EDUCATION | Interview questions to avoid asking potential employees

There are few sectors where a rigorous recruitment process matters more than in education.

With overall pupil numbers projected to rise by 5% between 2018 and 2024, it’s more important than ever for employers in the education sector to really refine their interview technique.

When screening potential teaching staff, you want to make sure that candidates are not only qualified but a good fit for your school – and careful selection of interview questions is key to making informed recruitment decisions. The challenge for employers is to ask questions that support your aims, whilst also keeping in mind the potential legal implications of what you ask.

What does the law say?

The Equality Act 2010 makes it illegal for employers to discriminate against an applicant, either directly or indirectly, on the basis of any “protected characteristics”.

These are:

  • Age;
  • Disability;
  • Gender reassignment;
  • Race;
  • Religion or belief;
  • Sex;
  • Sexual orientation;
  • Marriage and civil partnership; and
  • Pregnancy and maternity.

Any questions that touch upon candidates’ protected characteristics are best left out of any interview situation, as if you later decide not to hire the candidate, you could leave yourself open to a discrimination lawsuit.

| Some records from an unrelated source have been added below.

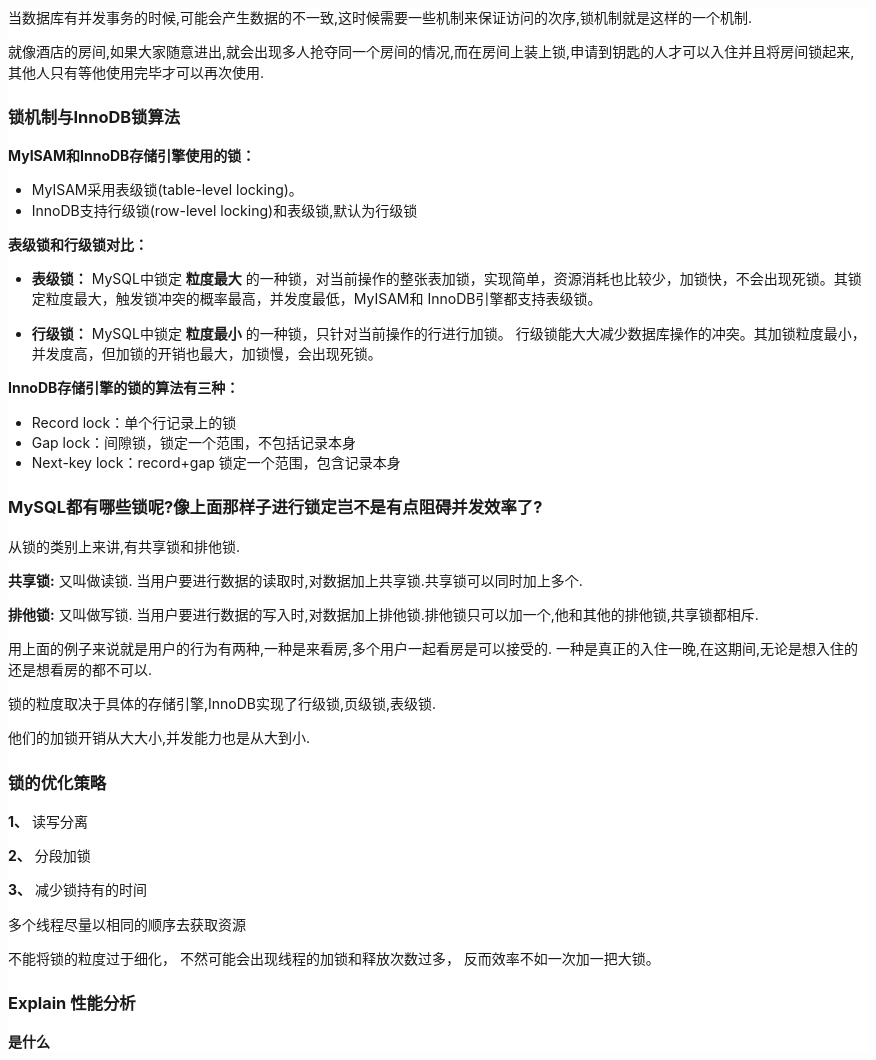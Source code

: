 当数据库有并发事务的时候,可能会产生数据的不一致,这时候需要一些机制来保证访问的次序,锁机制就是这样的一个机制.

就像酒店的房间,如果大家随意进出,就会出现多人抢夺同一个房间的情况,而在房间上装上锁,申请到钥匙的人才可以入住并且将房间锁起来,其他人只有等他使用完毕才可以再次使用.



### 锁机制与InnoDB锁算法

**MyISAM和InnoDB存储引擎使用的锁：**

- MyISAM采用表级锁(table-level locking)。
- InnoDB支持行级锁(row-level locking)和表级锁,默认为行级锁

**表级锁和行级锁对比：**

- **表级锁：** MySQL中锁定 **粒度最大** 的一种锁，对当前操作的整张表加锁，实现简单，资源消耗也比较少，加锁快，不会出现死锁。其锁定粒度最大，触发锁冲突的概率最高，并发度最低，MyISAM和 InnoDB引擎都支持表级锁。

- **行级锁：** MySQL中锁定 **粒度最小** 的一种锁，只针对当前操作的行进行加锁。 行级锁能大大减少数据库操作的冲突。其加锁粒度最小，并发度高，但加锁的开销也最大，加锁慢，会出现死锁。

  

**InnoDB存储引擎的锁的算法有三种：**

- Record lock：单个行记录上的锁
- Gap lock：间隙锁，锁定一个范围，不包括记录本身
- Next-key lock：record+gap 锁定一个范围，包含记录本身



### MySQL都有哪些锁呢?像上面那样子进行锁定岂不是有点阻碍并发效率了?

从锁的类别上来讲,有共享锁和排他锁.

**共享锁:**  又叫做读锁. 当用户要进行数据的读取时,对数据加上共享锁.共享锁可以同时加上多个.

**排他锁:**  又叫做写锁. 当用户要进行数据的写入时,对数据加上排他锁.排他锁只可以加一个,他和其他的排他锁,共享锁都相斥.

用上面的例子来说就是用户的行为有两种,一种是来看房,多个用户一起看房是可以接受的. 一种是真正的入住一晚,在这期间,无论是想入住的还是想看房的都不可以.

锁的粒度取决于具体的存储引擎,InnoDB实现了行级锁,页级锁,表级锁.

他们的加锁开销从大大小,并发能力也是从大到小.



### 锁的优化策略

**1、** 读写分离

**2、** 分段加锁

**3、** 减少锁持有的时间

多个线程尽量以相同的顺序去获取资源

不能将锁的粒度过于细化， 不然可能会出现线程的加锁和释放次数过多， 反而效率不如一次加一把大锁。



### Explain 性能分析

**是什么**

In short, you should avoid asking any questions that may give candidates the impression that these characteristics have formed the basis of your decision not to hire them – or to hire someone else instead.

Remember, although you are not yet their employer, discrimination claims can still be brought in the pre-employment period.

Due to the nature of the job, it’s natural for employers to want to ask questions that will give them an in-depth insight into who the candidate is as an educator and as a person – but there are ways to do this without being personal.

10 Questions to avoid

  1. “How old are you?
  2. “When do you plan on retiring?”
  3. “How do you feel about managing a team of younger people?”
  4. “Are you married?”
  5. “How many children do you have?”
  6. “How do you plan on balancing work and childcare arrangements?”
  7. “Do you want children?”
  8. “What does your husband do?”
  9. “Where do you come from?”
  10. “Is English your first language?”

Instead, you should ask questions that assess the value they may bring to your organisation. 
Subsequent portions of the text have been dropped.